This Is Your Captain Speaking: Will the Gentleman in Seat 21A Please Stop Surfing Porn
Now that air-to-ground broadband has added Internet porn to American Airlines’ in-flight entertainment offerings, the company’s flight attendants are asking that it be taken off. The Association of Professional Flight Attendants, which represents 19,000 AA employees, is urging the airline to block access to Web content it feels is family-unfriendly.
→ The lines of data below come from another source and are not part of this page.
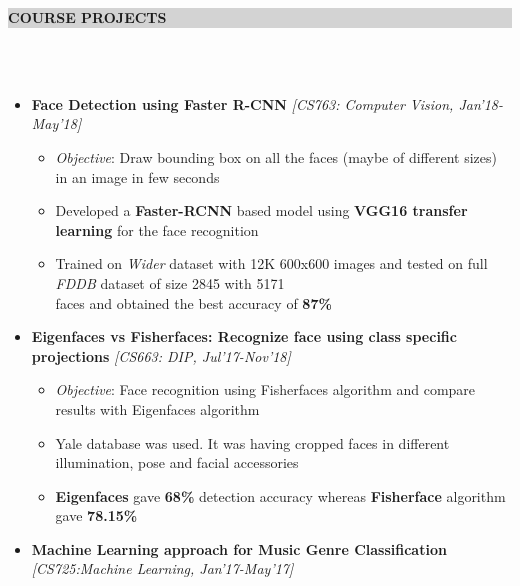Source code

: \documentclass[a4paper,10pt]{article}
\newcommand{\lsep}{-0.5cm}
\newcommand{\hsep}{-0.6cm}
\newcommand{\resheading}[1]{{\small \colorbox{lightgray}{\begin{minipage}{1\textwidth}{\textbf{#1 \vphantom{p\^{E}}}}\end{minipage}}}}
\begin{document}
\hspace{-0.5cm}
\resheading{\textbf{\large COURSE PROJECTS}}\\[\lsep]
\\[-0.4cm]
\begin{itemize}
    
    \item \textbf{Face Detection using Faster R-CNN}  \hfill\emph{ [CS763: Computer Vision, Jan'18-May'18]}\\[\hsep]
        \begin{itemize}
	      \item \textit{Objective}: Draw bounding box on all the faces (maybe of different sizes) in an image in few seconds \\[-0.55cm] 
	        \item Developed a \textbf{Faster-RCNN} based model using \textbf{VGG16 transfer learning} for the face recognition \\[-0.55cm] 
	        \item Trained on \textit{Wider} dataset with 12K 600x600 images and tested on full \textit{FDDB} dataset of size 2845 with 5171\\[-0.05cm] faces and obtained the best accuracy of \textbf{87\%} \\[-0.55cm]
        \end{itemize}
    
    \item \textbf{Eigenfaces vs Fisherfaces: Recognize face using class specific projections}  \hfill\emph{[CS663: DIP, Jul'17-Nov'18]} \\ [\hsep]
     
        \begin{itemize}
            \item \textit{Objective}: Face recognition using Fisherfaces algorithm and compare results with Eigenfaces algorithm \\[-0.55cm]
	        \item  Yale database was used. It was having cropped faces in different illumination, pose and facial accessories \\[-0.55cm]
	        \item \textbf{Eigenfaces} gave \textbf{68\%} detection accuracy whereas \textbf{Fisherface} algorithm gave \textbf{78.15\%} \\[-0.55cm]
        \end{itemize}
        
    \item \textbf{Machine Learning approach for Music Genre Classification}  \hfill\emph{[CS725:Machine Learning, Jan'17-May'17]} \\[\hsep]
    

\end{itemize}
\end{document}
“We’ve heard a lot of complaints from flight attendants and passengers,” union spokesman David Roscow told Bloomberg, though he didn’t offer up any actual incidents as proof. Which isn’t all that surprising, really. After all, travelers have been able to bring pornography on flights for as long as there have been commercial airlines. For crying out loud, airport gift shops and newsstands sell porn. But it’s rarely a problem in-flight because … well, who wants to be the creepy porn guy in seat 21A? And if you don’t mind being that guy and your presence troubles other passengers, your airline obviously have ways of managing that. Said American Airlines (AMR) spokesperson Tim Smith:
Our policy is to provide Wi-Fi capabilities the way customers are most familiar using [them] at home, office, coffee shops and on the road–with unfiltered connections that allow customers to get what they need, when they need it. While it does provide a new access point for information and content, customers viewing inappropriate material on-board a flight is not a new scenario for our crews who have always managed this issue with great success.”